Скажи нам также, почему морская вода такая горькая и во многих местах становится соленой, а некоторые воды вне моря пресные, хотя вытекают все из одного и того же моря. Еще скажи нам о пресной воде, почему она всегда бьет из земли, иногда из камней и из деревьев, как это видно, когда весной подрезают виноградные лозы; откуда она происходит и поднимается, и почему в одних местах она сладкая и мягкая, в других — прозрачная, в третьих — мутная, в четвертых — плотная, т. е. камедистая. Мы очень удивляемся этому, давно зная, что все воды вытекают из моря и, протекая разными путями по местностям, опять возвращаются в море, которое является ложем и вместилищем всех текущих вод. Поэтому мы хотели бы знать, существуют ли отдельный источник соленой воды или и соленая, и пресная вода проистекают из одного места, и если это так, то почему же эти воды столь друг другу противоположны; ведь если судить по разнице цвета, запаха и течения, то кажется, будто они из двух разных источников. Если же источника два, т. е. пресный и соленый, то мы хотим уточнить, какой из них больше, а какой меньше, и как так получается, что эти воды, растекаясь по земле, как кажется, круглый год в огромном изобилии вырываются на поверхность из своего ложа. И хотя они изливаются в таком изобилии, они тем не менее почти не превосходят норму, несмотря на столь бурное течение, но так и продолжают вытекать в том же количестве. Мы хотели бы знать, откуда берется соленая и горькая вода, источники которой можно найти в разных местах, а также зловонная вода, как, например, в местах для купания и в водоемах, становится ли она сама такой или проистекает откуда-либо. Как так получается, что эта вода бывает прохладной, теплой и кипящей, как будто она в какой-то емкости поставлена на раскаленный очаг. Откуда она проистекает, откуда берется, и почему некоторые воды всегда прозрачны, а другие — мутные. Хотели бы мы еще узнать, что представляет собой ветер, дующий со всех концов света, и огонь, вырывающийся из земли как на равнине, так и в горах. Что за дым появляется то здесь, то там, что его питает, что извергает, как видно на Сицилии и в Мессине: Монджибелло, Вулькано, Липари и Стромболи. Как так получается, что пламя появляется не только на земле, но и в некоторых районах Индийского океана?»

Перед нами текст, ставший знаменитым в истории ментальности.
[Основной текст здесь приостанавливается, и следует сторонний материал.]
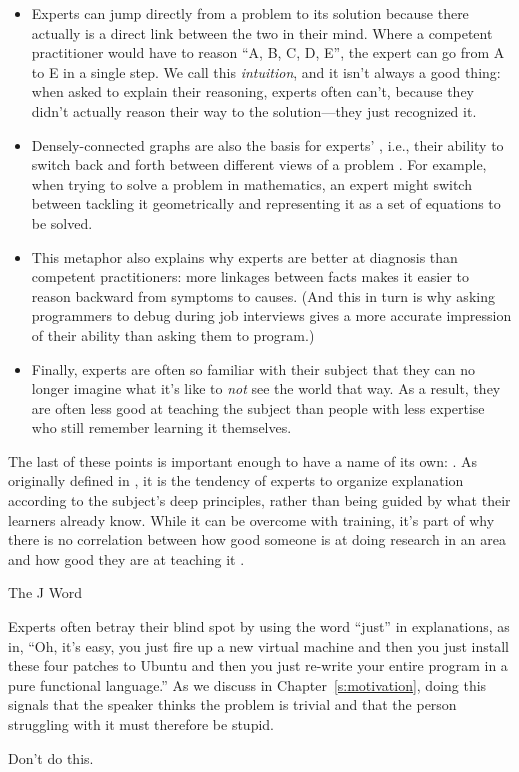 \begin{itemize}
\item
  Experts can jump directly from a problem to its solution because
  there actually is a direct link between the two in their mind. Where
  a competent practitioner would have to reason ``A, B, C, D, E'', the
  expert can go from A to E in a single step. We call this
  \emph{intuition}, and it isn't always a good thing: when asked to explain
  their reasoning, experts often can't, because they didn't actually
  reason their way to the solution---they just recognized it.
\item
  Densely-connected graphs are also the basis for experts'
  , i.e.,
  their ability to switch back and forth between different views of a
  problem \cite{Petr2016}. For example, when trying to solve a
  problem in mathematics, an expert might switch between tackling it
  geometrically and representing it as a set of equations to be
  solved.
\item
  This metaphor also explains why experts are better at diagnosis than
  competent practitioners: more linkages between facts makes it easier
  to reason backward from symptoms to causes. (And this in turn is why
  asking programmers to debug during job interviews gives a more
  accurate impression of their ability than asking them to program.)
\item
  Finally, experts are often so familiar with their subject that they
  can no longer imagine what it's like to \emph{not} see the world that
  way. As a result, they are often less good at teaching the subject
  than people with less expertise who still remember learning it
  themselves.
\end{itemize}

The last of these points is important enough to have a name of its own:
. As originally
defined in \cite{Nath2003}, it is the tendency of experts to organize
explanation according to the subject's deep principles, rather than
being guided by what their learners already know. While it can be
overcome with training, it's part of why there is no correlation between
how good someone is at doing research in an area and how good they are
at teaching it \cite{Mars2002}.

\begin{aside}{The J Word}

Experts often betray their blind spot by using the word ``just'' in
explanations, as in, ``Oh, it's easy, you just fire up a new virtual
machine and then you just install these four patches to Ubuntu and
then you just re-write your entire program in a pure functional
language.'' As we discuss in Chapter~\ref{s:motivation}, doing this
signals that the speaker thinks the problem is trivial and that the
person struggling with it must therefore be stupid.

Don't do this.

\end{aside}

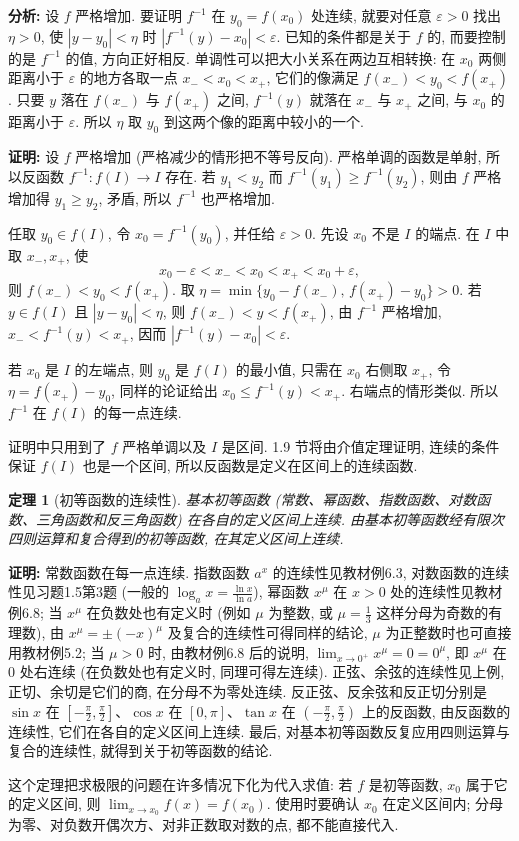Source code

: \documentclass[UTF8,openany]{ctexbook}
\theoremstyle{chinesetextbook}
\newtheorem{theorem}{定理}[section]
\newenvironment{cnproof}{\par\indent\textbf{证明:} \ignorespaces}{\par}
\begin{document}
\par\indent\textbf{分析:} 设 $f$ 严格增加. 要证明 $f^{-1}$ 在 $y_0=f(x_0)$ 处连续, 就要对任意 $\varepsilon>0$ 找出 $\eta>0$, 使 $|y-y_0|<\eta$ 时 $|f^{-1}(y)-x_0|<\varepsilon$. 已知的条件都是关于 $f$ 的, 而要控制的是 $f^{-1}$ 的值, 方向正好相反. 单调性可以把大小关系在两边互相转换: 在 $x_0$ 两侧距离小于 $\varepsilon$ 的地方各取一点 $x_-<x_0<x_+$, 它们的像满足 $f(x_-)<y_0<f(x_+)$. 只要 $y$ 落在 $f(x_-)$ 与 $f(x_+)$ 之间, $f^{-1}(y)$ 就落在 $x_-$ 与 $x_+$ 之间, 与 $x_0$ 的距离小于 $\varepsilon$. 所以 $\eta$ 取 $y_0$ 到这两个像的距离中较小的一个.
\begin{cnproof}
设 $f$ 严格增加 (严格减少的情形把不等号反向). 严格单调的函数是单射, 所以反函数 $f^{-1}:f(I)\to I$ 存在. 若 $y_1<y_2$ 而 $f^{-1}(y_1)\ge f^{-1}(y_2)$, 则由 $f$ 严格增加得 $y_1\ge y_2$, 矛盾, 所以 $f^{-1}$ 也严格增加.

任取 $y_0\in f(I)$, 令 $x_0=f^{-1}(y_0)$, 并任给 $\varepsilon>0$. 先设 $x_0$ 不是 $I$ 的端点. 在 $I$ 中取 $x_-,x_+$, 使
\[
x_0-\varepsilon<x_-<x_0<x_+<x_0+\varepsilon,
\]
则 $f(x_-)<y_0<f(x_+)$. 取 $\eta=\min\{y_0-f(x_-),\,f(x_+)-y_0\}>0$. 若 $y\in f(I)$ 且 $|y-y_0|<\eta$, 则 $f(x_-)<y<f(x_+)$, 由 $f^{-1}$ 严格增加, $x_-<f^{-1}(y)<x_+$, 因而 $|f^{-1}(y)-x_0|<\varepsilon$.

若 $x_0$ 是 $I$ 的左端点, 则 $y_0$ 是 $f(I)$ 的最小值, 只需在 $x_0$ 右侧取 $x_+$, 令 $\eta=f(x_+)-y_0$, 同样的论证给出 $x_0\le f^{-1}(y)<x_+$. 右端点的情形类似. 所以 $f^{-1}$ 在 $f(I)$ 的每一点连续.
\end{cnproof}
证明中只用到了 $f$ 严格单调以及 $I$ 是区间. 1.9 节将由介值定理证明, 连续的条件保证 $f(I)$ 也是一个区间, 所以反函数是定义在区间上的连续函数.
\begin{theorem}[初等函数的连续性]
基本初等函数 (常数、幂函数、指数函数、对数函数、三角函数和反三角函数) 在各自的定义区间上连续. 由基本初等函数经有限次四则运算和复合得到的初等函数, 在其定义区间上连续.
\end{theorem}
\begin{cnproof}
常数函数在每一点连续. 指数函数 $a^x$ 的连续性见教材例6.3, 对数函数的连续性见习题1.5第3题 (一般的 $\displaystyle\log_ax=\frac{\ln x}{\ln a}$), 幂函数 $x^\mu$ 在 $x>0$ 处的连续性见教材例6.8; 当 $x^\mu$ 在负数处也有定义时 (例如 $\mu$ 为整数, 或 $\displaystyle\mu=\frac13$ 这样分母为奇数的有理数), 由 $x^\mu=\pm(-x)^\mu$ 及复合的连续性可得同样的结论, $\mu$ 为正整数时也可直接用教材例5.2; 当 $\mu>0$ 时, 由教材例6.8 后的说明, $\displaystyle\lim_{x\to0^+}x^\mu=0=0^\mu$, 即 $x^\mu$ 在 $0$ 处右连续 (在负数处也有定义时, 同理可得左连续). 正弦、余弦的连续性见上例, 正切、余切是它们的商, 在分母不为零处连续. 反正弦、反余弦和反正切分别是 $\sin x$ 在 $\displaystyle\left[-\frac\pi2,\frac\pi2\right]$、$\cos x$ 在 $[0,\pi]$、$\tan x$ 在 $\displaystyle\left(-\frac\pi2,\frac\pi2\right)$ 上的反函数, 由反函数的连续性, 它们在各自的定义区间上连续. 最后, 对基本初等函数反复应用四则运算与复合的连续性, 就得到关于初等函数的结论.
\end{cnproof}
这个定理把求极限的问题在许多情况下化为代入求值: 若 $f$ 是初等函数, $x_0$ 属于它的定义区间, 则 $\displaystyle\lim_{x\to x_0}f(x)=f(x_0)$. 使用时要确认 $x_0$ 在定义区间内; 分母为零、对负数开偶次方、对非正数取对数的点, 都不能直接代入.
\end{document}

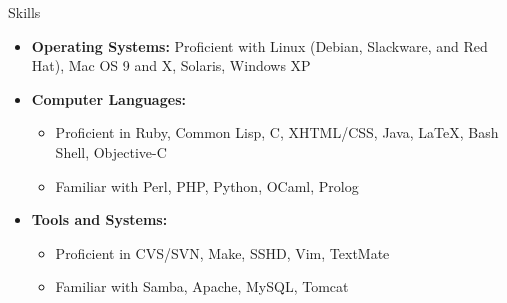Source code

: \documentclass[11pt,oneside]{article}
\newenvironment{ressection}[1]{
	\vspace{4pt}
	{\fontfamily{phv}\selectfont\Large#1}
	\begin{itemize}
	\vspace{3pt}
}{
	\end{itemize}
}
\newcommand{\resitem}[1]{
	\vspace{-4pt}
	\item \begin{flushleft} #1 \end{flushleft}
}
\newcommand{\ressubitem}[1]{
	\vspace{-1pt}
	\item \begin{flushleft} #1 \end{flushleft}
}
\newenvironment{reslist}[1]{
	\resitem{\textbf{#1}}
	\vspace{-5pt}
	\begin{itemize}
}{
	\end{itemize}
}
\begin{document}
\begin{ressection}{Skills}

	\resitem{\textbf{Operating Systems:} Proficient with Linux (Debian, Slackware, and Red Hat), Mac OS 9 and X, Solaris, Windows XP}

	\begin{reslist}{Computer Languages:}

		\ressubitem{Proficient in Ruby, Common Lisp, C, XHTML/CSS, Java, \LaTeX, Bash Shell, Objective-C}

		\ressubitem{Familiar with Perl, PHP, Python, OCaml, Prolog}

	\end{reslist}

	\begin{reslist}{Tools and Systems:}

		\ressubitem{Proficient in CVS/SVN, Make, SSHD, Vim, TextMate}

		\ressubitem{Familiar with Samba, Apache, MySQL, Tomcat}

	\end{reslist}
	

\end{ressection}
\end{document}
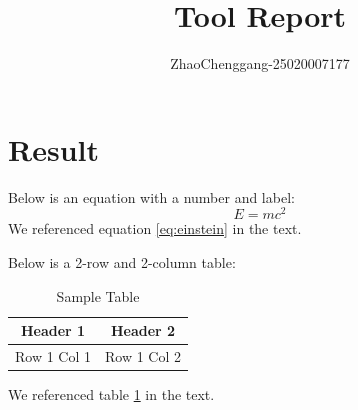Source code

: \documentclass{article}
\begin{document}
\title{Tool Report}
\author{ZhaoChenggang-25020007177}
\maketitle

\section{Result}

Below is an equation with a number and label:
\begin{equation}
    E = mc^2 \label{eq:einstein}
\end{equation}
We referenced equation \eqref{eq:einstein} in the text.

Below is a 2-row and 2-column table:
\begin{table}[h]
    \centering
    \begin{tabular}{|c|c|}
        \hline
        Header 1 & Header 2 \\ \hline
        Row 1 Col 1 & Row 1 Col 2 \\ \hline
    \end{tabular}
    \caption{Sample Table}
    \label{tab:sample}
\end{table}
We referenced table \ref{tab:sample} in the text.
\end{document}
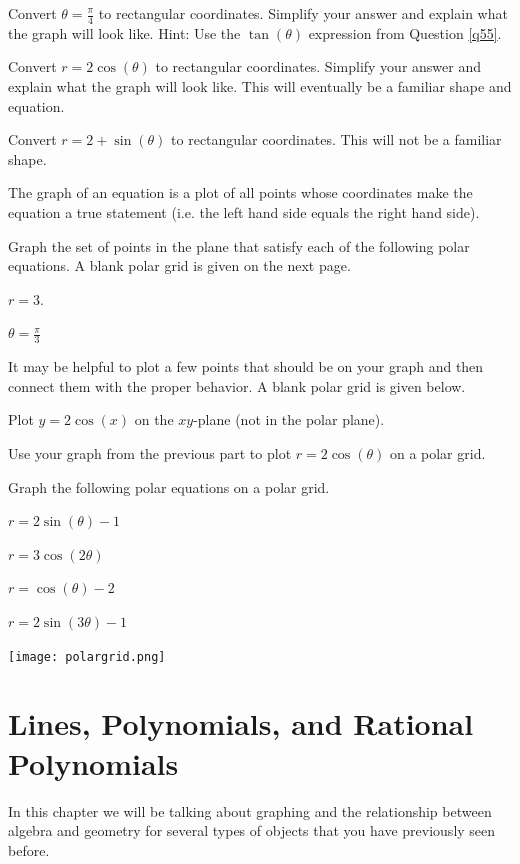 \bq Convert $\theta=\frac{\pi}{4}$ to rectangular coordinates. Simplify your answer and explain what the graph will look like. Hint: Use the $\tan(\theta)$ expression from Question \ref{q55}.
\eq

\bq Convert $r=2 \cos(\theta)$ to rectangular coordinates. Simplify your answer and explain what the graph will look like. This will eventually be a familiar shape and equation.
\eq

\bq Convert $r=2+\sin(\theta)$ to rectangular coordinates. This will not be a familiar shape.
\eq

\begin{info} The graph of an equation is a plot of all points whose coordinates make the equation a true statement (i.e. the left hand side equals the right hand side).

\end{info}

\bq Graph the set of points in the plane that satisfy each of the following polar equations.
A blank polar grid  is given on the next page. \be
\item $r=3$.
\item $\theta=\frac{\pi}{3}$
\ee \eq

\bq It may be helpful to plot a few points that should be on your graph and then connect them with the proper behavior. A blank polar grid is given below.
\be
\item Plot $y=2\cos(x)$ on the $xy$-plane (not in the polar plane).
\item Use your graph from the previous part to plot $r=2\cos(\theta)$ on a polar grid.
\ee
\eq

\bq Graph the following  polar equations on a polar grid.
\be
\item $r=2\sin(\theta)-1$
\item $r=3\cos(2\theta)$
\item $r=\cos(\theta)-2$
\item $r=2\sin(3 \theta)-1$
\ee
\eq

\begin{center} \texttt{[image: polargrid.png]} \end{center}


\chapter{Lines, Polynomials, and Rational Polynomials}
In this chapter we will be talking about graphing and the relationship between algebra and geometry for several types of objects that you have previously seen before.
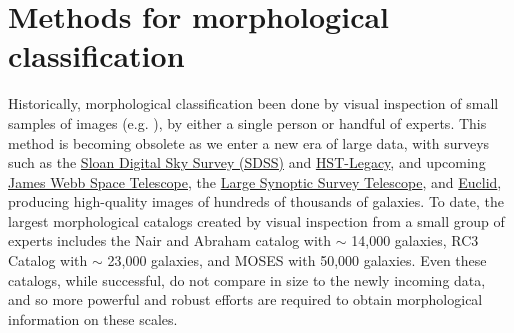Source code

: \section{Methods for morphological classification}

Historically, morphological classification been done by visual inspection of small samples of images (e.g. \citet{Hubble1926,Sandage1961,DeVaucouleurs1963,Block1994,Eskridge2002,Buta2010}), by either a single person or handful of experts. This method is becoming obsolete as we enter a new era of large data, with surveys such as the \href{www.sdss.org}{Sloan Digital Sky Survey (SDSS)} and \href{https://hla.stsci.edu/}{HST-Legacy}, and upcoming \href{https://www.jwst.nasa.gov/}{James Webb Space Telescope}, the \href{https://www.lsst.org/}{Large Synoptic Survey Telescope}, and \href{https://www.euclid-ec.org/}{Euclid}, producing high-quality images of hundreds of thousands of galaxies. To date, the largest morphological catalogs created by visual inspection from a small group of experts includes the Nair and Abraham catalog \citep{Nair2010} with $\sim$ 14,000 galaxies, RC3 Catalog \citep{RC31991} with $\sim$ 23,000 galaxies, and MOSES \citep{Schawinski2007} with 50,000 galaxies. Even these catalogs, while successful, do not compare in size to the newly incoming data, and so more powerful and robust efforts are required to obtain morphological information on these scales.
Уже впервые издавший этот список вопросов Чарльз Хаскинс видел в них «скептицизм, след еретика-эпикурейца, чья трагическая фигура является в одной из тысячи пылающих могил десятой песни Ада»[155]. Вслед за ним историки восхищались широтой интересов «чудесного реформатора», обладавшего, казалось им, непосредственным взглядом на природу, отразившимся именно в этих вопросах[156].

Можем ли мы полностью доверять Михаилу Скоту в верности передачи императорских вопросов? Перед нами, однако, текст, автором которого является именно он, придворный астролог. Все «Введение», особенно «Книга о частностях», является ответом на энциклопедический запрос Фридриха II. Но в какой степени всеобъемлющий характер этих вопросов связан с личными интересами Михаила Скота, а в какой — с интересами монарха? Почему не предположить, что астролог, претендующий на роль «самого верного среди прочих», приписал какую-то часть собственных вопросов своему августейшему покровителю? Он наверняка имел сильное интеллектуальное влияние на Фридриха II.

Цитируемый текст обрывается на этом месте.